If RPS drops over time with the same number of users, something's degrading (probably memory or connections).
Performance-Testing-Framework/
├── locustfiles/ # Test scenarios
│ └── api_load_test.py # API load tests
├── scenarios/ # Additional test scenarios
├── utils/ # Helper utilities
├── config/ # Configuration files
│ └── test_config.yaml # Test settings
├── reports/ # Test results (generated)
├── run_load_test.py # CLI tool for easy execution
└── requirements.txt # Python dependencies
Building this taught me:
About Load Testing:
- The difference between load, stress, spike, and endurance testing
- Why you can't just use functional tests for performance
- How to model realistic user behavior instead of just hitting endpoints
- The importance of percentiles over averages
About Performance:
- Authentication overhead matters at scale
- Database connection pools are critical
- Memory leaks show up in long-running tests
- Even small inefficiencies multiply under load
About APIs:
- Rate limiting needs careful tuning
- Keep-alive connections make a huge difference
- JWT token validation is surprisingly expensive
- Database queries that seem fast become bottlenecks at scale
To test a different API:
- Create a new locustfile (copy
api_load_test.pyas a template) - Model your user flow (login, browse, checkout, etc.)
- Add realistic wait times between actions
- Set task weights based on actual usage patterns
- Start small (5-10 users) and ramp up
Don't start by testing with 1000 users - you'll just break everything and learn nothing. Start low, find issues, fix them, then increase.
"Connection refused"
- Is your API actually running?
- Check the host URL (http vs https)
"Too many failures"
- Your API might not be able to handle the load
- Reduce user count and try again
- Check API logs for errors
"Tests run but no requests"
- Authentication might be failing
- Check credentials in the locustfile
"Response times increasing over time"
- Memory leak or connection pool exhaustion
- This is what endurance tests catch - it's valuable data!
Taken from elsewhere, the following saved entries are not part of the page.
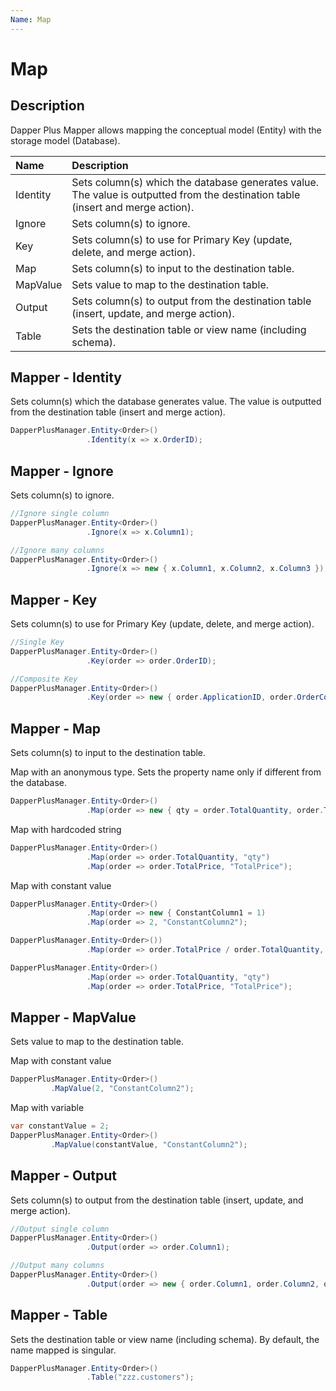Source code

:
 ```yaml
---
Name: Map
---
```


# Map

## Description

Dapper Plus Mapper allows mapping the conceptual model (Entity) with the storage model (Database).


| Name	   | Description |
| :--------| :-----------|
|Identity	|Sets column(s) which the database generates value. The value is outputted from the destination table (insert and merge action).|
|Ignore	  |Sets column(s) to ignore.|
|Key	  |Sets column(s) to use for Primary Key (update, delete, and merge action).|
|Map	  |Sets column(s) to input to the destination table.|
|MapValue |Sets value to map to the destination table.|
|Output	  |Sets column(s) to output from the destination table (insert, update, and merge action).|
|Table	  |Sets the destination table or view name (including schema).|

## Mapper - Identity

Sets column(s) which the database generates value. The value is outputted from the destination table (insert and merge action).


```csharp
DapperPlusManager.Entity<Order>()
                 .Identity(x => x.OrderID);
```

## Mapper - Ignore

Sets column(s) to ignore.


```csharp
//Ignore single column
DapperPlusManager.Entity<Order>()
                 .Ignore(x => x.Column1);

//Ignore many columns
DapperPlusManager.Entity<Order>()
                 .Ignore(x => new { x.Column1, x.Column2, x.Column3 });
```

## Mapper - Key

Sets column(s) to use for Primary Key (update, delete, and merge action).


```csharp
//Single Key
DapperPlusManager.Entity<Order>()
                 .Key(order => order.OrderID);

//Composite Key
DapperPlusManager.Entity<Order>()
                 .Key(order => new { order.ApplicationID, order.OrderCode });
```

## Mapper - Map

Sets column(s) to input to the destination table. 

Map with an anonymous type. Sets the property name only if different from the database.


```csharp
DapperPlusManager.Entity<Order>()
                 .Map(order => new { qty = order.TotalQuantity, order.TotalPrice });
```

Map with hardcoded string


```csharp
DapperPlusManager.Entity<Order>()
                 .Map(order => order.TotalQuantity, "qty")
				 .Map(order => order.TotalPrice, "TotalPrice");
```

Map with constant value


```csharp
DapperPlusManager.Entity<Order>()
                 .Map(order => new { ConstantColumn1 = 1)
				 .Map(order => 2, "ConstantColumn2");
```


```csharp
DapperPlusManager.Entity<Order>())
                 .Map(order => order.TotalPrice / order.TotalQuantity, "AvgPrice2");

DapperPlusManager.Entity<Order>()
                 .Map(order => order.TotalQuantity, "qty")
				 .Map(order => order.TotalPrice, "TotalPrice");
```

## Mapper - MapValue
Sets value to map to the destination table.

Map with constant value


```csharp
DapperPlusManager.Entity<Order>()
		 .MapValue(2, "ConstantColumn2");
```

Map with variable


```csharp
var constantValue = 2;
DapperPlusManager.Entity<Order>()
		 .MapValue(constantValue, "ConstantColumn2");
```
	
## Mapper - Output

Sets column(s) to output from the destination table (insert, update, and merge action).


```csharp
//Output single column
DapperPlusManager.Entity<Order>()
                 .Output(order => order.Column1);

//Output many columns
DapperPlusManager.Entity<Order>()
                 .Output(order => new { order.Column1, order.Column2, order.Column3 });
```

## Mapper - Table

Sets the destination table or view name (including schema). By default, the name mapped is singular.


```csharp
DapperPlusManager.Entity<Order>()
                 .Table("zzz.customers");
```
✅ Start with low user counts and ramp up ✅ Model realistic user behavior ✅ Run tests for several minutes (not just seconds) ✅ Test on an environment similar to production ✅ Monitor your API server during tests (CPU, memory, etc.)
❌ Test directly against production (use staging!) ❌ Just hit one endpoint repeatedly ❌ Ignore authentication in your tests ❌ Only look at average response times
Found a bug or have a scenario to add? Open an issue or PR!
Jason Teixeira
- GitHub: @JasonTeixeira
- Email: sage@sageideas.org
MIT License - use it however you want.
I chose Locust because:
- Python-based - Easy to extend with custom logic
- Distributed testing - Can run across multiple machines
- Real-time web UI - Watch results as tests run
- Realistic simulation - Models actual user behavior, not just request spam
- Open source - No licensing costs
Other tools are good too (JMeter, k6, Gatling), but Locust's Python API makes it very flexible for complex scenarios.